Pictures aside, write out the data exactly as it reads.
[SOURCE RECORDS]
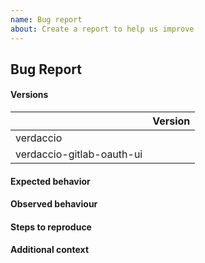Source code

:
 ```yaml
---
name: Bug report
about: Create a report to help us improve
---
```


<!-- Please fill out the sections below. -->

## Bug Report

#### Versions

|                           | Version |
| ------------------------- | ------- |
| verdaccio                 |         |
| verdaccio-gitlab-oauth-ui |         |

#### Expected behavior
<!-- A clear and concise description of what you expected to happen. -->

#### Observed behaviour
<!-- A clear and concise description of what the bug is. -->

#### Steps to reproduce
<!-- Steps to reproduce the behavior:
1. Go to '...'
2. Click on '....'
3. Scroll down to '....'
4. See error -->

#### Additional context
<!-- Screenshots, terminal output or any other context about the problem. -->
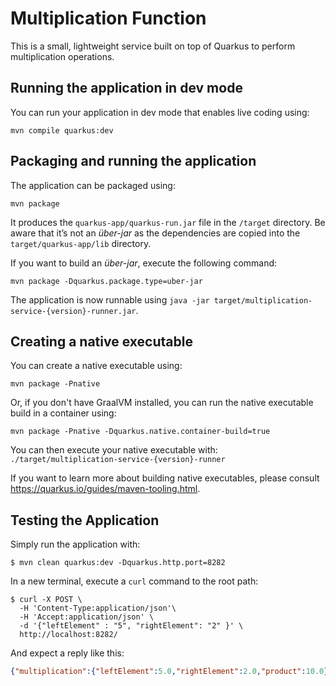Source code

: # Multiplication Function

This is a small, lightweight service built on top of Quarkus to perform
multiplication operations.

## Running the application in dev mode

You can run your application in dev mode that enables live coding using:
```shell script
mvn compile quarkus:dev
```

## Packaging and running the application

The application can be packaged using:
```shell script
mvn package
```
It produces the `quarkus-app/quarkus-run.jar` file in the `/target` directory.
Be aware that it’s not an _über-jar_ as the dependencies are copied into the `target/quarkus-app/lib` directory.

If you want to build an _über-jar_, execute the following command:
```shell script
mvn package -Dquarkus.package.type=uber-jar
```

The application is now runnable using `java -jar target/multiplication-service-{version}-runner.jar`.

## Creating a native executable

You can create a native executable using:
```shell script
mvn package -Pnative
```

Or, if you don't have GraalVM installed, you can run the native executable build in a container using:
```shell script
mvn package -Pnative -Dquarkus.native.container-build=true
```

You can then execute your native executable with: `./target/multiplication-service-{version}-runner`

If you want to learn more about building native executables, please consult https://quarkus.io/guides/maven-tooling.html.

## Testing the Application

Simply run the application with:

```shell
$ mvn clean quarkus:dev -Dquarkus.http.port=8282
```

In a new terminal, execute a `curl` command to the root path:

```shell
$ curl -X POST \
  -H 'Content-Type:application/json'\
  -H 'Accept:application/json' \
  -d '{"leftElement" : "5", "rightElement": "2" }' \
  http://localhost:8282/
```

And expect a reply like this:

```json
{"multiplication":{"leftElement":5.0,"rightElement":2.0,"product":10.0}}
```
[/SOURCE RECORDS]
EXERCISE OUTPUT
Source code

:
 ```yaml
---
name: Bug report
about: Create a report to help us improve
---
```


<!-- Please fill out the sections below. -->

## Bug Report

#### Versions

|                           | Version |
| ------------------------- | ------- |
| verdaccio                 |         |
| verdaccio-gitlab-oauth-ui |         |

#### Expected behavior
<!-- A clear and concise description of what you expected to happen. -->

#### Observed behaviour
<!-- A clear and concise description of what the bug is. -->

#### Steps to reproduce
<!-- Steps to reproduce the behavior:
1. Go to '...'
2. Click on '....'
3. Scroll down to '....'
4. See error -->

#### Additional context
<!-- Screenshots, terminal output or any other context about the problem. -->
Source code

: # Multiplication Function

This is a small, lightweight service built on top of Quarkus to perform
multiplication operations.

## Running the application in dev mode

You can run your application in dev mode that enables live coding using:
```shell script
mvn compile quarkus:dev
```

## Packaging and running the application

The application can be packaged using:
```shell script
mvn package
```
It produces the `quarkus-app/quarkus-run.jar` file in the `/target` directory.
Be aware that it’s not an _über-jar_ as the dependencies are copied into the `target/quarkus-app/lib` directory.

If you want to build an _über-jar_, execute the following command:
```shell script
mvn package -Dquarkus.package.type=uber-jar
```

The application is now runnable using `java -jar target/multiplication-service-{version}-runner.jar`.

## Creating a native executable

You can create a native executable using:
```shell script
mvn package -Pnative
```

Or, if you don't have GraalVM installed, you can run the native executable build in a container using:
```shell script
mvn package -Pnative -Dquarkus.native.container-build=true
```

You can then execute your native executable with: `./target/multiplication-service-{version}-runner`

If you want to learn more about building native executables, please consult https://quarkus.io/guides/maven-tooling.html.

## Testing the Application

Simply run the application with:

```shell
$ mvn clean quarkus:dev -Dquarkus.http.port=8282
```

In a new terminal, execute a `curl` command to the root path:

```shell
$ curl -X POST \
  -H 'Content-Type:application/json'\
  -H 'Accept:application/json' \
  -d '{"leftElement" : "5", "rightElement": "2" }' \
  http://localhost:8282/
```

And expect a reply like this:

```json
{"multiplication":{"leftElement":5.0,"rightElement":2.0,"product":10.0}}
```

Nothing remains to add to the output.